ABOUT THIS EXERCISE
Transcribe the following entries word for word. End with the line where "HTML web resources.</span></span>" appears.

Items from a dataset:
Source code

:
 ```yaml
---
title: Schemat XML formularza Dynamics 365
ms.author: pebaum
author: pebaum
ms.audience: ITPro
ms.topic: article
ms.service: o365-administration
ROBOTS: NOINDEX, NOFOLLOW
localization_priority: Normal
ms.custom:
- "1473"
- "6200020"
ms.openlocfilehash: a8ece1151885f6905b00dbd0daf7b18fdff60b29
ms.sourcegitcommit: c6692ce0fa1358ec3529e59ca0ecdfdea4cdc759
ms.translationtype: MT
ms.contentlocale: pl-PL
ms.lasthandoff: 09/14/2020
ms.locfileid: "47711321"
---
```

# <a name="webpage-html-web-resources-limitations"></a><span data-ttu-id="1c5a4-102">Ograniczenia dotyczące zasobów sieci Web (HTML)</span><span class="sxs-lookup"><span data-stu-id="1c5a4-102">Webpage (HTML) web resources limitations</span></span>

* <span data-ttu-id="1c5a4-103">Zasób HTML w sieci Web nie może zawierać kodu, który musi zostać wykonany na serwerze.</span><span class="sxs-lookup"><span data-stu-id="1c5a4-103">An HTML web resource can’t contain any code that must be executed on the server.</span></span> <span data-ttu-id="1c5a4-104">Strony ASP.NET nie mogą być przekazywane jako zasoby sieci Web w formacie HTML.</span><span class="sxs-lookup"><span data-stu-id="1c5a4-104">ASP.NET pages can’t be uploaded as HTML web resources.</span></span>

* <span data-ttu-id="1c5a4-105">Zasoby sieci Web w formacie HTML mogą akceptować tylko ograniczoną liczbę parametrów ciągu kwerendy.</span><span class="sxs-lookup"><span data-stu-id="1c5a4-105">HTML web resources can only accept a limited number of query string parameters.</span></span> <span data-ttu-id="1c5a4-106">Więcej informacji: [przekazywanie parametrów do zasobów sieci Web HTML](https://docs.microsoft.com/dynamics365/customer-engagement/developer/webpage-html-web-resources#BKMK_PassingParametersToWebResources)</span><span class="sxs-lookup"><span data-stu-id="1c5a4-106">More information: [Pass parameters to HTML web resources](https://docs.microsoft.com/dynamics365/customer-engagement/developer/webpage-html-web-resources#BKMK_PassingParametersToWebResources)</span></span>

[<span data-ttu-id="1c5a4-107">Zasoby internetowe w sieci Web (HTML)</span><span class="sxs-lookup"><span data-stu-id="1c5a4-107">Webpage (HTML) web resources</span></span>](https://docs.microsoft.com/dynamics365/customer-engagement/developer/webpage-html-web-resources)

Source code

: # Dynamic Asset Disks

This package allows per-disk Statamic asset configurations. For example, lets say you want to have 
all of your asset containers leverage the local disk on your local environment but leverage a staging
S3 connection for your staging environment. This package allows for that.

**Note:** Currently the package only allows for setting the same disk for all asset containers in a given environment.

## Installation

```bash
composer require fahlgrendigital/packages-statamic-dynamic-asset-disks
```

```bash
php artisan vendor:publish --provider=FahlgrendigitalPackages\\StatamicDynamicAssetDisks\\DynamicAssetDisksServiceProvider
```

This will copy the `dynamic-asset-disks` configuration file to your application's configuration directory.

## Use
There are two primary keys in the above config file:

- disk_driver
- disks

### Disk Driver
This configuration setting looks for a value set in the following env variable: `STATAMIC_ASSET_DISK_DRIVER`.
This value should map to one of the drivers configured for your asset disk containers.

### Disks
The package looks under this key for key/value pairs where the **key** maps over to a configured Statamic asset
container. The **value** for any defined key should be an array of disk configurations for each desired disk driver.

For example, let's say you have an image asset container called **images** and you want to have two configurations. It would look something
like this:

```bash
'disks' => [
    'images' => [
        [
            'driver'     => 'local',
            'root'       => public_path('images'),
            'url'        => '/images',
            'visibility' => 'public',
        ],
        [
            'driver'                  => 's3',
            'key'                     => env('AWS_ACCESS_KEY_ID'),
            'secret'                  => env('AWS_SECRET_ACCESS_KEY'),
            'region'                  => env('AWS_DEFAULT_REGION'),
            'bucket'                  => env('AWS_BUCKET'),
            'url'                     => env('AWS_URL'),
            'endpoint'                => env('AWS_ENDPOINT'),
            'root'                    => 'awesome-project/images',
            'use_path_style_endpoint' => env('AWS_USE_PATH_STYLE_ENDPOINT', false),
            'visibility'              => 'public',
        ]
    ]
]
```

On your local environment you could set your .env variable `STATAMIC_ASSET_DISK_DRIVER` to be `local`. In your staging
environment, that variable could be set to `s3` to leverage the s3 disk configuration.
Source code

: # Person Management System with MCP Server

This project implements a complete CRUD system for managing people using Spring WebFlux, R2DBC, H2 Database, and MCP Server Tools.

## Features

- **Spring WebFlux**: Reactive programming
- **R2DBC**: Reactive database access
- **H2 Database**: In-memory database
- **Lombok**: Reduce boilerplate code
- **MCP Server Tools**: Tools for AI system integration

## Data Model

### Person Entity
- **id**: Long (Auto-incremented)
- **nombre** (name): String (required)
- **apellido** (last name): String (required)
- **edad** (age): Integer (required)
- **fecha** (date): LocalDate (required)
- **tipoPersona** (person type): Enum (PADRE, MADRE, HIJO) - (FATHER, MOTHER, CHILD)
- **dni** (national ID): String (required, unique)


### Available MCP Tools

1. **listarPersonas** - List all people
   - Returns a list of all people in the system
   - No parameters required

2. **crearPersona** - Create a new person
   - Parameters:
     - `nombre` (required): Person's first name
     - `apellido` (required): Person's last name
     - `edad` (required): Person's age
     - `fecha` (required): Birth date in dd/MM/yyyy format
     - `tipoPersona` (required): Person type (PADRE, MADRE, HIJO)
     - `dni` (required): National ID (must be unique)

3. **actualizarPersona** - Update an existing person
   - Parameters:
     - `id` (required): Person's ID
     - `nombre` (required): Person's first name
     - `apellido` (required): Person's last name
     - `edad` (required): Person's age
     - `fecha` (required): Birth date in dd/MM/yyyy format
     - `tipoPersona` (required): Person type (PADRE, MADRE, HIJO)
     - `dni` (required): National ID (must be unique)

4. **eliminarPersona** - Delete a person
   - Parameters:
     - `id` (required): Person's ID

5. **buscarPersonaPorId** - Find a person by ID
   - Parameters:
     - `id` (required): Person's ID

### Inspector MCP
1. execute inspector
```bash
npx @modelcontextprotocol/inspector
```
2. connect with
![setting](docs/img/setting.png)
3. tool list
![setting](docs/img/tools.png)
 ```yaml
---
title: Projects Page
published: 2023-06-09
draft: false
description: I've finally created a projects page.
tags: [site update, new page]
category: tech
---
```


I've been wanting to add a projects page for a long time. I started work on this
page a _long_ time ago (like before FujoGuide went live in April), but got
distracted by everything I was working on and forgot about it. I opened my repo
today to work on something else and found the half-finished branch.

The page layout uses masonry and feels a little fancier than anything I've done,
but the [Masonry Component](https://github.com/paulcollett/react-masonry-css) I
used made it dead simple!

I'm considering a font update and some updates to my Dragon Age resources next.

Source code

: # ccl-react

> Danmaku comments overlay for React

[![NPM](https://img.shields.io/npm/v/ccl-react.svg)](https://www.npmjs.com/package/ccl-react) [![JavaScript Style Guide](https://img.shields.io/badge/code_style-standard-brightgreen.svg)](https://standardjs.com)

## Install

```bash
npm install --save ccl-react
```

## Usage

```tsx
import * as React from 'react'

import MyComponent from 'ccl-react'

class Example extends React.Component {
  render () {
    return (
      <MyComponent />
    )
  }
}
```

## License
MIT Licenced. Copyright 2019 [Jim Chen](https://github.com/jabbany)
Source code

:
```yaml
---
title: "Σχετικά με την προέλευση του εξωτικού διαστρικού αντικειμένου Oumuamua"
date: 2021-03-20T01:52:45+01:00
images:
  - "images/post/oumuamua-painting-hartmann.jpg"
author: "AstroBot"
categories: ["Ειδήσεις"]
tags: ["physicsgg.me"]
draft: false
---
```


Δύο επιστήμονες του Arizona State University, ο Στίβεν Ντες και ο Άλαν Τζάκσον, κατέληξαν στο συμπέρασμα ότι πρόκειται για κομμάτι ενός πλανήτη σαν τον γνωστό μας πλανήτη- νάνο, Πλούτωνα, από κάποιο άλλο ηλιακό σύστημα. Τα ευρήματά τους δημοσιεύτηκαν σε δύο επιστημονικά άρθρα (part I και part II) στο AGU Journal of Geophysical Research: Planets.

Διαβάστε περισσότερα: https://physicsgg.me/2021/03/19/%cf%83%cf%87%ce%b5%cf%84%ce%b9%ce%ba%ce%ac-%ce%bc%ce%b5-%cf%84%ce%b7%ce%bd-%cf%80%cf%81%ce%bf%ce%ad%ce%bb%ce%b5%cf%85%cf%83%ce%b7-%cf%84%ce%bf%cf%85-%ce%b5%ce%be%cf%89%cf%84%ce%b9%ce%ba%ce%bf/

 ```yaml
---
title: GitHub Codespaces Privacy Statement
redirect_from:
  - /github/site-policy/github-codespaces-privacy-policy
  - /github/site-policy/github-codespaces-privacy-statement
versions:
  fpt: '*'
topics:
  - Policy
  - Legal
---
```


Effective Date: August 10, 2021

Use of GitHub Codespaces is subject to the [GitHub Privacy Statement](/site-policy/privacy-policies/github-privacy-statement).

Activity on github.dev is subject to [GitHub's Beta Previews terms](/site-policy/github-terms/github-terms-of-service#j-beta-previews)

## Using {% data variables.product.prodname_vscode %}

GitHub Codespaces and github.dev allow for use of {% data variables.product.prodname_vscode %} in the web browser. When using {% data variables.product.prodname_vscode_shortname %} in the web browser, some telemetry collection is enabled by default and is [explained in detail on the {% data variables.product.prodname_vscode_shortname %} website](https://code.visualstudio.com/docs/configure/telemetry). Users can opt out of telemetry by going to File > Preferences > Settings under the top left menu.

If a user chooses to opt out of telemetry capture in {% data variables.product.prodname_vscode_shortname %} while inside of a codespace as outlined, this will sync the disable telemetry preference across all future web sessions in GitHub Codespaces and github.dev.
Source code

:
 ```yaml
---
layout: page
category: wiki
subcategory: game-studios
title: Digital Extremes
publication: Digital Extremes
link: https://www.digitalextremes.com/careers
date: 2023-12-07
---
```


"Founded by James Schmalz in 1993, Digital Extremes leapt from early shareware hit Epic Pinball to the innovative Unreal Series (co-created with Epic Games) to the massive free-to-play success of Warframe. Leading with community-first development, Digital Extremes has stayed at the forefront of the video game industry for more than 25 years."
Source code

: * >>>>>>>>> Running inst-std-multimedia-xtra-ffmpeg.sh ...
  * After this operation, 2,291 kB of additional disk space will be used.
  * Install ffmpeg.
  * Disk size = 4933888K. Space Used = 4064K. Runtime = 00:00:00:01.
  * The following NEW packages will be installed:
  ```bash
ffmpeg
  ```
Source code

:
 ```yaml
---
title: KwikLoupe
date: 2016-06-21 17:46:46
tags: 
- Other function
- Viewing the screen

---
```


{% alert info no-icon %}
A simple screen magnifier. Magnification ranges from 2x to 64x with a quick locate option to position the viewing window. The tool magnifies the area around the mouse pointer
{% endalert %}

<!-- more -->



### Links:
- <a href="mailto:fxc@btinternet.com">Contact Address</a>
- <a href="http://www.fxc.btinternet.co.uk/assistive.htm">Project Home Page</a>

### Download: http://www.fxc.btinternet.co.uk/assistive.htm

SOLUTION FOR THIS PROBLEM
Source code

:
 ```yaml
---
title: Schemat XML formularza Dynamics 365
ms.author: pebaum
author: pebaum
ms.audience: ITPro
ms.topic: article
ms.service: o365-administration
ROBOTS: NOINDEX, NOFOLLOW
localization_priority: Normal
ms.custom:
- "1473"
- "6200020"
ms.openlocfilehash: a8ece1151885f6905b00dbd0daf7b18fdff60b29
ms.sourcegitcommit: c6692ce0fa1358ec3529e59ca0ecdfdea4cdc759
ms.translationtype: MT
ms.contentlocale: pl-PL
ms.lasthandoff: 09/14/2020
ms.locfileid: "47711321"
---
```

# <a name="webpage-html-web-resources-limitations"></a><span data-ttu-id="1c5a4-102">Ograniczenia dotyczące zasobów sieci Web (HTML)</span><span class="sxs-lookup"><span data-stu-id="1c5a4-102">Webpage (HTML) web resources limitations</span></span>

* <span data-ttu-id="1c5a4-103">Zasób HTML w sieci Web nie może zawierać kodu, który musi zostać wykonany na serwerze.</span><span class="sxs-lookup"><span data-stu-id="1c5a4-103">An HTML web resource can’t contain any code that must be executed on the server.</span></span> <span data-ttu-id="1c5a4-104">Strony ASP.NET nie mogą być przekazywane jako zasoby sieci Web w formacie HTML.</span><span class="sxs-lookup"><span data-stu-id="1c5a4-104">ASP.NET pages can’t be uploaded as HTML web resources.</span></span>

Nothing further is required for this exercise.